Trying to stand in front of a Santa Claus Rally and positive speculation about possible Eurozone fixes is risky indeed. But while we have been watching the headlines from Europe, global growth has been slowing dramatically across all regions of the world except the US. To illustrate this, I have plotted the JP Morgan Global Manufacturing PMI Index vs. the Economic Cycle Research's WLI growth and then the US, China, and Eurozone Manufacturing PMIs on a separate graph.
Note: the arrows on all graphs are the Economic Cycle Research Institute's public pronouncements on the US business cycle turning points.
Below I have graphed the Manufacturing PMIs for the US, Eurozone, and China. November's PMIs were US - 52.7, Eurozone - 46.4, China Official - 49.0 with HSBC China - 47.7.

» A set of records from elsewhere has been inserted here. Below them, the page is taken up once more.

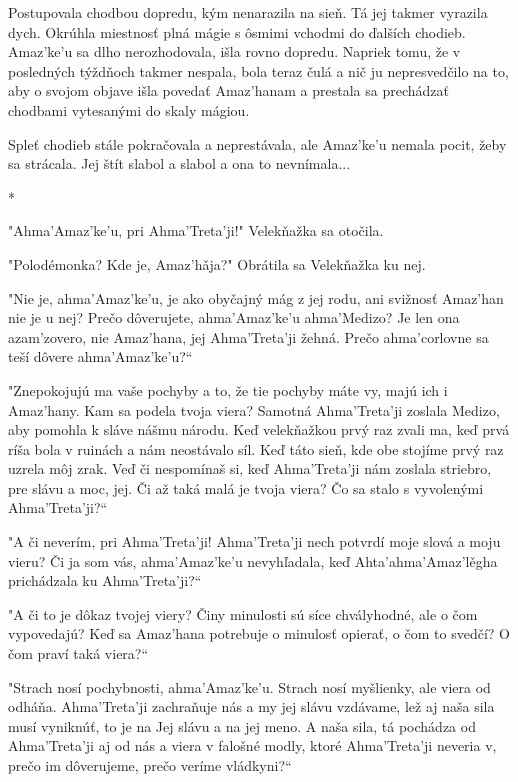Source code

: \documentclass{book}
\begin{document}
Postupovala chodbou dopredu, kým nenarazila na sieň. Tá jej takmer vyrazila dych. Okrúhla miestnosť plná mágie s ôsmimi vchodmi do ďalších chodieb. Amaz'ke'u sa dlho nerozhodovala, išla rovno dopredu. Napriek tomu, že v posledných týždňoch takmer nespala, bola teraz čulá a nič ju nepresvedčilo na to, aby o svojom objave išla povedať Amaz'hanam a prestala sa prechádzať chodbami vytesanými do skaly mágiou.

Spleť chodieb stále pokračovala a neprestávala, ale Amaz'ke'u nemala pocit, žeby sa strácala. Jej štít slabol a slabol a ona to nevnímala...

\begin{center}
*
\end{center}

"$ $Ahma'Amaz'ke'u, pri Ahma'Treta'ji!"$ $ Velekňažka sa otočila.

"$ $Polodémonka? Kde je, Amaz'ha\v{}ja?"$ $ Obrátila sa Velekňažka ku nej.

"$ $Nie je, ahma'Amaz'ke'u, je ako obyčajný mág z jej rodu, ani svižnosť Amaz'han nie je u nej? Prečo dôverujete, ahma'Amaz'ke'u ahma'Medizo? Je len ona azam'zovero, nie Amaz'hana, jej Ahma'Treta'ji žehná. Prečo ahma'corlovne sa teší dôvere ahma'Amaz'ke'u?“

"$ $Znepokojujú ma vaše pochyby a to, že tie pochyby máte vy, majú ich i Amaz'hany. Kam sa podela tvoja viera? Samotná Ahma'Treta'ji zoslala Medizo, aby pomohla k sláve nášmu národu. Keď velekňažkou prvý raz zvali ma, keď prvá ríša bola v ruinách a nám neostávalo síl. Keď táto sieň, kde obe stojíme prvý raz uzrela môj zrak. Veď či nespomínaš si, keď Ahma'Treta'ji nám zoslala striebro, pre slávu a moc, jej. Či až taká malá je tvoja viera? Čo sa stalo s vyvolenými Ahma'Treta'ji?“

"$ $A či neverím, pri Ahma'Treta'ji! Ahma'Treta'ji nech potvrdí moje slová a moju vieru? Či ja som vás, ahma'Amaz'ke'u nevyhľadala, keď Ahta'ahma'Amaz'le\v{}gha prichádzala ku Ahma'Treta'ji?“

"$ $A či to je dôkaz tvojej viery? Činy minulosti sú síce chvályhodné, ale o čom vypovedajú? Keď sa Amaz'hana potrebuje o minulosť opierať, o čom to svedčí? O čom praví taká viera?“

"$ $Strach nosí pochybnosti, ahma'Amaz'ke'u. Strach nosí myšlienky, ale viera od odháňa. Ahma'Treta'ji zachraňuje nás a my jej slávu vzdávame, lež aj naša sila musí vyniknúť, to je na Jej slávu a na jej meno. A naša sila, tá pochádza od Ahma'Treta'ji aj od nás a viera v falošné modly, ktoré Ahma'Treta'ji neveria v, prečo im dôverujeme, prečo veríme vládkyni?“
\end{document}

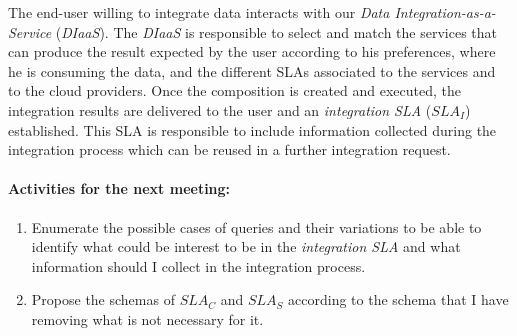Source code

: \documentclass[12pt,a4paper,oneside]{report}
\begin{document}
The end-user willing to integrate data interacts with our \textsl{Data Integration-as-a-Service} (\textsl{DIaaS}). The \textsl{DIaaS} is responsible to select and match the services that can produce the result expected by the user according to his preferences, where he is consuming the data, and the different SLAs associated to the services and to the cloud providers. Once the composition is created and executed, the integration results are delivered to the user and an \textsl{integration SLA} ($SLA_{I}$) established. This SLA is responsible to include information collected during the integration process which can be reused in a further integration request.

\paragraph{Activities for the next meeting:}
\begin{enumerate}
\item Enumerate the possible cases of queries and their variations to be able to identify what could be interest to be in the \textsl{integration SLA} and what information should I collect in the integration process.
\item Propose the schemas of $SLA_{C}$ and $SLA_{S}$ according to the schema that I have removing what is not necessary for it.
\end{enumerate}
\end{document}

Note: Although I did not graph the trend, Japan is also contracting:
At 49.1 in November, down from 50.6 in October, the Markit/JMMA Purchasing Managers’ Index™ (PMI™) signalled a renewed deterioration in manufacturing sector operating conditions. In addition, the latest index reading was the lowest in seven months.
- From press release 11/29.
With the global economy slowing rapidly, I see a real disconnect between the price of WTI oil and the world economy. But is the price of oil driven by demand or speculation?
Since I believe oil prices are driven more by speculation than fundamentals I shy away from trying to profit on any oil price movements. See the oil price spike in June 2008 below:
And last but not least is the S&P500. The slowing in global manufacturing activity since March of this year to November looks similar to what happened in the first half of 2008.
In summary if you believe like me, that the slowing world economy will cause the US economy to contract in early 2012, then a short position in a S&P 500 ETF such as (NYSEARCA:SPY) or a position in an inverse S&P 500 ETF such as (NYSEARCA:SH), and (NYSEARCA:SDS) might be appropriate.
Disclosure: I am long SDS. SDS is a double short S&P 500 ETF. 90% cash position other than SDS.